$$\begin{vmatrix} a-x& b & c\\1& -x& 0\\0& 1& -x \\\end{vmatrix} $$
I did
$$(a-x) \begin{vmatrix} -x& 0\\1&-x\end{vmatrix}-b\begin{vmatrix} 1& 0\\0&-x\end{vmatrix}+c\begin{vmatrix} 1& -x\\0&1\end{vmatrix}$$
I got $$ax^2-a-x^3+x+bx+c+cx$$
But the answer in the book is $$-x^3+ax^2+bx+c$$
Is the answer simplified or am I doing it incorrectly?
On
First the solution in the book is correct. In the future you can use something similar to the following to check: Woflram.
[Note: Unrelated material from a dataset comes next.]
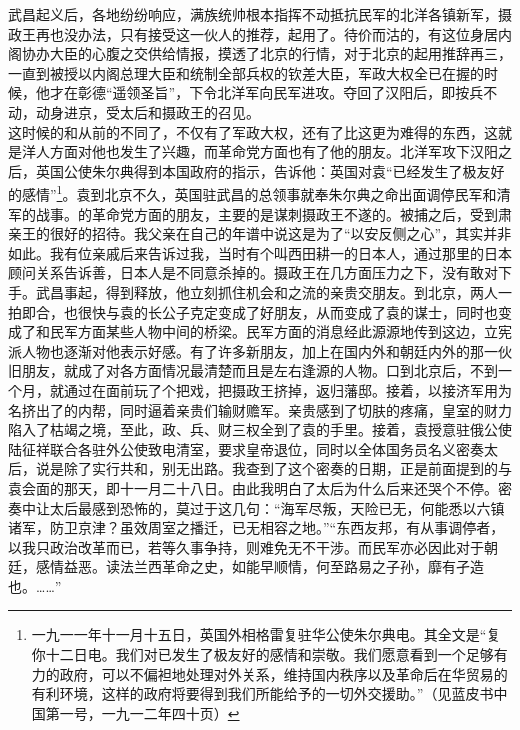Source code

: 武昌起义后，各地纷纷响应，满族统帅根本指挥不动抵抗民军的北洋各镇新军，摄政王再也没办法，只有接受这一伙人的推荐，起用了。待价而沽的，有这位身居内阁协办大臣的心腹之交供给情报，摸透了北京的行情，对于北京的起用推辞再三，一直到被授以内阁总理大臣和统制全部兵权的钦差大臣，军政大权全已在握的时候，他才在彰德“遥领圣旨”，下令北洋军向民军进攻。夺回了汉阳后，即按兵不动，动身进京，受太后和摄政王的召见。\\

这时候的和从前的不同了，不仅有了军政大权，还有了比这更为难得的东西，这就是洋人方面对他也发生了兴趣，而革命党方面也有了他的朋友。北洋军攻下汉阳之后，英国公使朱尔典得到本国政府的指示，告诉他：英国对袁“已经发生了极友好的感情”\footnote{一九一一年十一月十五日，英国外相格雷复驻华公使朱尔典电。其全文是“复你十二日电。我们对已发生了极友好的感情和崇敬。我们愿意看到一个足够有力的政府，可以不偏袒地处理对外关系，维持国内秩序以及革命后在华贸易的有利环境，这样的政府将要得到我们所能给予的一切外交援助。”（见蓝皮书中国第一号，一九一二年四十页）}。袁到北京不久，英国驻武昌的总领事就奉朱尔典之命出面调停民军和清军的战事。的革命党方面的朋友，主要的是谋刺摄政王不遂的。被捕之后，受到肃亲王的很好的招待。我父亲在自己的年谱中说这是为了“以安反侧之心”，其实并非如此。我有位亲戚后来告诉过我，当时有个叫西田耕一的日本人，通过那里的日本顾问关系告诉善，日本人是不同意杀掉的。摄政王在几方面压力之下，没有敢对下手。武昌事起，得到释放，他立刻抓住机会和之流的亲贵交朋友。到北京，两人一拍即合，也很快与袁的长公子克定变成了好朋友，从而变成了袁的谋士，同时也变成了和民军方面某些人物中间的桥梁。民军方面的消息经此源源地传到这边，立宪派人物也逐渐对他表示好感。有了许多新朋友，加上在国内外和朝廷内外的那一伙旧朋友，就成了对各方面情况最清楚而且是左右逢源的人物。口到北京后，不到一个月，就通过在面前玩了个把戏，把摄政王挤掉，返归藩邸。接着，以接济军用为名挤出了的内帮，同时逼着亲贵们输财赡军。亲贵感到了切肤的疼痛，皇室的财力陷入了枯竭之境，至此，政、兵、财三权全到了袁的手里。接着，袁授意驻俄公使陆征祥联合各驻外公使致电清室，要求皇帝退位，同时以全体国务员名义密奏太后，说是除了实行共和，别无出路。我查到了这个密奏的日期，正是前面提到的与袁会面的那天，即十一月二十八日。由此我明白了太后为什么后来还哭个不停。密奏中让太后最感到恐怖的，莫过于这几句：“海军尽叛，天险已无，何能悉以六镇诸军，防卫京津？虽效周室之播迁，已无相容之地。”“东西友邦，有从事调停者，以我只政治改革而已，若等久事争持，则难免无不干涉。而民军亦必因此对于朝廷，感情益恶。读法兰西革命之史，如能早顺情，何至路易之子孙，靡有孑造也。……”\\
It looks like you did something wrong with your expansion. Remember:
$$\det \begin{bmatrix} a & b \\ c & d \end{bmatrix} = ad - bc.$$
You should have: $$(a-x)(x^2) -b(-x) + c$$
On
You expanded by the first row to get
$$(a-x) \begin{vmatrix} -x& 0\\1&-x\end{vmatrix}-b\begin{vmatrix} 1& 0\\0&-x\end{vmatrix}+c\begin{vmatrix} 1& -x\\0&1\end{vmatrix}$$
Now the first $2\times 2$ determinant equals $x^2$, the second $-x$ and the third $1$ and your expansion equals
$$(a-x)x^2+bx+c=-x^3+ax^2+bx+c$$
as expected.
On
$$(a-x) \begin{vmatrix} -x& 0\\1&-x\end{vmatrix}-b\begin{vmatrix} 1& 0\\0&-x\end{vmatrix}+c\begin{vmatrix} 1& -x\\0&1\end{vmatrix}$$
$$=(a-x)\left[(-x)(-x)-1\cdot0\right]-b\left[1\cdot(-x)-0\cdot 0\right]+c\left[1 \cdot 1-0\cdot (-x) \right]$$
$$=(a-x)x^2+bx+c$$
Can you complete it from here?
On
Just add this to point that you can expand by any row or column youwant, if it makes life simpler. Here, you can expand by the first column: $$\begin{vmatrix}a-x &b&c\\1&-x&0\\0&1&-x\end{vmatrix}= (a-x)\begin{vmatrix}-x&0\\1&-x\end{vmatrix}-\begin{vmatrix}b&c\\1&-x\end{vmatrix}=(a-x)x^2-(-bx-c)=\dotsm$$
Not quite - you seem to have evaluated some of the determinants for the $2\times 2$ matrices incorrectly. Your method for expanding the $3\times 3$ matrices is fine. But note $$\begin{vmatrix} -x& 0\\1&-x\end{vmatrix}=(-x)(-x)-(0)(1)=x^2\\\begin{vmatrix} 1& -x\\0&1\end{vmatrix}=(1)(1)-(-x)(0)=1$$ This will get rid of the extra $-a$, $+x$ and $+cx$ terms.